Surprise, surprise, surprise
NOW IN its second week, I can admit that the first Saturday of the local track season knocked me off my chair. Leading the shocks was first-year Class Two sprinter Thieanna-Lee Terrelonge of Edwin Allen High who blew everybody’s mind. Terrelonge blasted the 100 metres in 11.30 seconds!
It’s no surprise that she won. After all, she has been winning at the ISSA/GraceKennedy Boys and Girls’ Athletics Championships (Champs) since Class Four but 11.30 is a different ballgame. My mind ran to the Class Two records, established by Kevona Davis at 11.16 and 22.72 seconds in 2018 with Kerrica Hill equalling the 100m mark in 2022. If Terrelonge keeps this up, they must be in grave danger.
Then worry chipped in. The mind-blower came on January 6, more than two months before Champs and way ahead of the August 27-31 World Under-20 Championships in Lima, Peru. I saw her coach Michael Dyke at Jamaica College (JC) and calmed down a bit because he is a past master at peaking his junior sprinters right on time.

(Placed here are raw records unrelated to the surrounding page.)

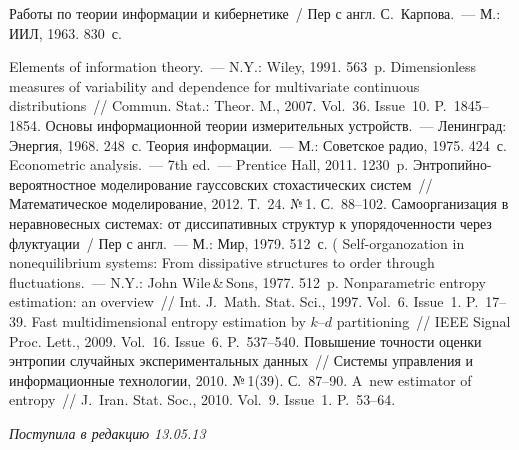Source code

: \begin{multicols}{2}
{{\begin{thebibliography}{99}
   Работы по теории информации и кибернетике~/ Пер с англ.
  С.~Карпова.~--- М.:    ИИЛ, 1963. 830~с.
  
   Elements of information theory.~--- N.Y.: 
Wiley, 1991. 563~p.
   Dimensionless measures of variability and 
dependence for multivariate continuous distributions~// Commun. 
Stat.: Theor. M., 2007. Vol.~36. Issue~10. P.~1845--1854.
   Основы информационной теории измерительных 
устройств.~--- Ленинград: Энергия, 1968. 248~с.
   Теория информации.~--- М.: Советское радио, 
1975. 424~с.
   Econometric analysis.~--- 7th ed.~--- Prentice Hall, 2011. 1230~p.
   Энтро\-пий\-но-ве\-ро\-ят\-но\-ст\-ное 
моделирование гауссовских стохастических сис\-тем~// Математическое 
моделирование, 2012. Т.~24. №\,1. С.~88--102.
   Самоорганизация в неравновесных 
  сис\-те\-мах: от диссипативных структур к упорядоченности через 
флуктуации~/ Пер с англ.~--- М.: Мир, 1979. 512~с. (
Self-organozation in nonequilibrium systems: From dissipative structures to order through fluctuations.~---
N.Y.: John Wile\,\&\,Sons, 1977. 512~p.
Nonparametric entropy estimation: an overview~// Int. J.~Math. Stat. Sci., 1997. Vol.~6. Issue~1. P.~17--39.
   Fast multidimensional entropy estimation by 
  $k$--$d$ partitioning~// IEEE Signal Proc. Lett., 2009. Vol.~16. Issue~6. 
P.~537--540.
   Повышение точности оценки энтропии 
случайных экспериментальных данных~// Сис\-те\-мы управ\-ле\-ния и 
информационные технологии, 2010. №\,1(39). С.~87--90.
   A~new estimator of entropy~// J.~Iran. 
Stat. Soc., 2010. Vol.~9. Issue~1. P.~53--64.
  
 
  \end{thebibliography} } }
  



\end{multicols}

  \hfill{\small
\textit{Поступила в редакцию 13.05.13}}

In my head, it’s still 60 per cent calm and 40 per cent worry.
A pleasant surprise came from the west as the County of Cornwall Athletics Association successfully revived its First Chance meet and returned the sport to Cornwall College. With the restoration of track and field facilities at the Montego Bay Sports Complex apparently off the front burner, it’s great that western Jamaica has taken matters into its own hands.
The third surprise wasn’t so cheerful. I learnt at JC that the Corporate Area Development Meet will be held there February 16-17, with the SW Issac Henry Memorial, a tribute by the St Andrew Technical High (STATHS) family to the legendary educator, inside the National Stadium on February 17.
Easter is early and the 2024 season is short, causing these two meets to clash.
That hurts on two levels. Presumably, the STATHS team will miss the Corporate Area Championships and a chance to run and jump against Kingston and St Andrew’s best.
That’s an internal matter. More importantly, JC’s wonderful Ashenheim Stadium isn’t designed to host the 2000-metre steeplechase which has been a part of the Corporate Area Championships for some time. If things stay the same, our young Corporate Area steeplechasers will miss one of the few opportunities to learn their event.
That decision was a surprise but there is a solution. With the Jamaica Athletics Administrative Association perhaps as the broker, the SW ‘Isaac’ Henry organisers should offer to stage the Corporate Area Championships steeplechase events so that the youngsters won’t lose. The schedule clash is no one’s fault but the only way to survive is to find solutions that suit everyone.
Hubert Lawrence has made notes at trackside since 1980.